What do we do if our wider organisation's IT department has blocked our access to social media sites?

I'm a fangirl who spends far too much time online with her life a finger tap away from overtweeting, and I have opinions and feels and thoughts about libraries and social media. Hopefully, this is useful to some of you. Tonight's post is a relatively quick one. So let's get to it.

Query: What do we do if our wider organisation's IT department has blocked our access to social media sites?

Short answer: Libraries got swag. Libraries got game. So wield it. Use it. Hold your IT department accountable to the wider organisation's digital strategy. In short - do your job, and show them why they need to do theirs.

More thoughtful answer: Sometimes, the wheels of progress turn slowly. Acknowledge it, get the hell over it, and find a way to work with it, because you need for your IT department to be on board with the library's vision. And not just the library's vision, but your wider organisation's vision because, surely, that *is* what you're all working towards. And if it's not, why not? And if your IT department isn't working towards that as well, then again I ask: Why not?

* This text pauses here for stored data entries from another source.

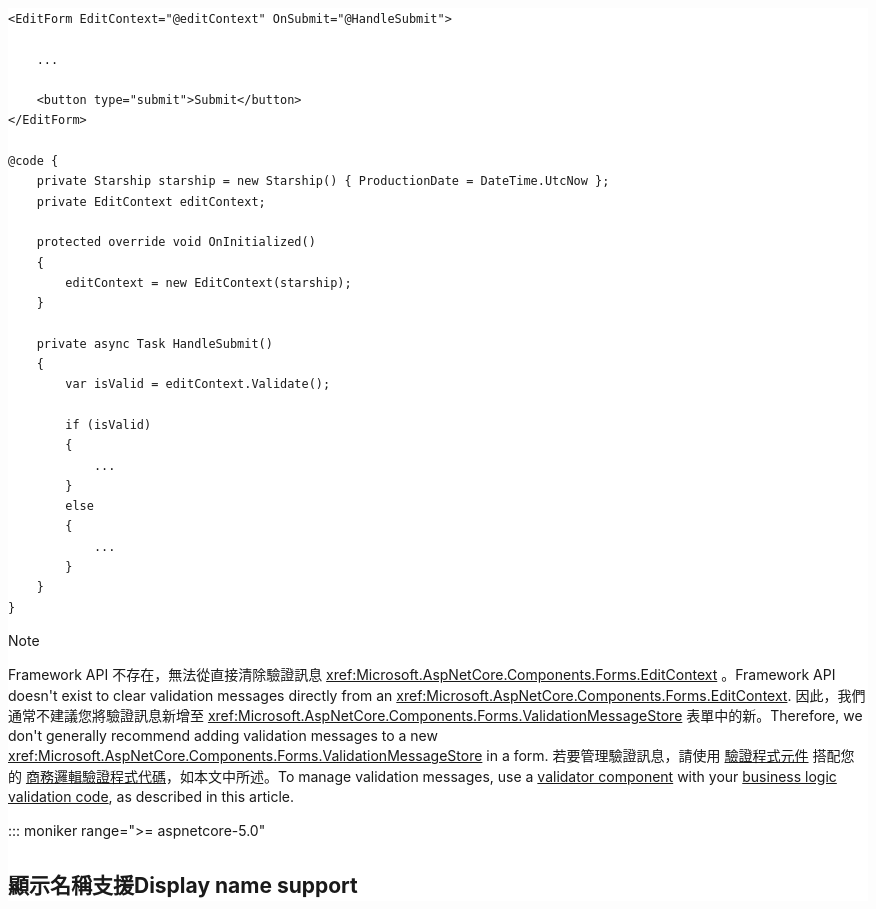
 ```razor
<EditForm EditContext="@editContext" OnSubmit="@HandleSubmit">

    ...

    <button type="submit">Submit</button>
</EditForm>

@code {
    private Starship starship = new Starship() { ProductionDate = DateTime.UtcNow };
    private EditContext editContext;

    protected override void OnInitialized()
    {
        editContext = new EditContext(starship);
    }

    private async Task HandleSubmit()
    {
        var isValid = editContext.Validate();

        if (isValid)
        {
            ...
        }
        else
        {
            ...
        }
    }
}
```

> [!NOTE]
> <span data-ttu-id="e8b4a-148">Framework API 不存在，無法從直接清除驗證訊息 <xref:Microsoft.AspNetCore.Components.Forms.EditContext> 。</span><span class="sxs-lookup"><span data-stu-id="e8b4a-148">Framework API doesn't exist to clear validation messages directly from an <xref:Microsoft.AspNetCore.Components.Forms.EditContext>.</span></span> <span data-ttu-id="e8b4a-149">因此，我們通常不建議您將驗證訊息新增至 <xref:Microsoft.AspNetCore.Components.Forms.ValidationMessageStore> 表單中的新。</span><span class="sxs-lookup"><span data-stu-id="e8b4a-149">Therefore, we don't generally recommend adding validation messages to a new <xref:Microsoft.AspNetCore.Components.Forms.ValidationMessageStore> in a form.</span></span> <span data-ttu-id="e8b4a-150">若要管理驗證訊息，請使用 [驗證程式元件](#validator-components) 搭配您的 [商務邏輯驗證程式代碼](#business-logic-validation)，如本文中所述。</span><span class="sxs-lookup"><span data-stu-id="e8b4a-150">To manage validation messages, use a [validator component](#validator-components) with your [business logic validation code](#business-logic-validation), as described in this article.</span></span>

::: moniker range=">= aspnetcore-5.0"

## <a name="display-name-support"></a><span data-ttu-id="e8b4a-151">顯示名稱支援</span><span class="sxs-lookup"><span data-stu-id="e8b4a-151">Display name support</span></span>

Your IT department holds serious power. Digitally speaking, they have the ability to help communities (whether its students and faculty for a tertiary library, or an entire city for a public library) reach their full potential, and it all begins with your staff being comfortable in those online spaces. It's all about meeting customers where they are, and you can't do that if your access to these sites is blocked. (Let's not even get into how much of a value judgement it is if your access IS blocked because, OMG, this IS work and your staff need to be there, and need to know how to use this technology). If your IT people have the ability to greatly help you, it then follows that they also have the ability to seriously hinder a library's ability to be able to do the same. Libraries are not powerless. The second you believe you are, you may as well pack up and go home. Libraries got swag. Libraries got game. Your job, with the help of library management, is to tell them/persuade them/show them how vital their role is in this partnership. Because it IS a partnership. How?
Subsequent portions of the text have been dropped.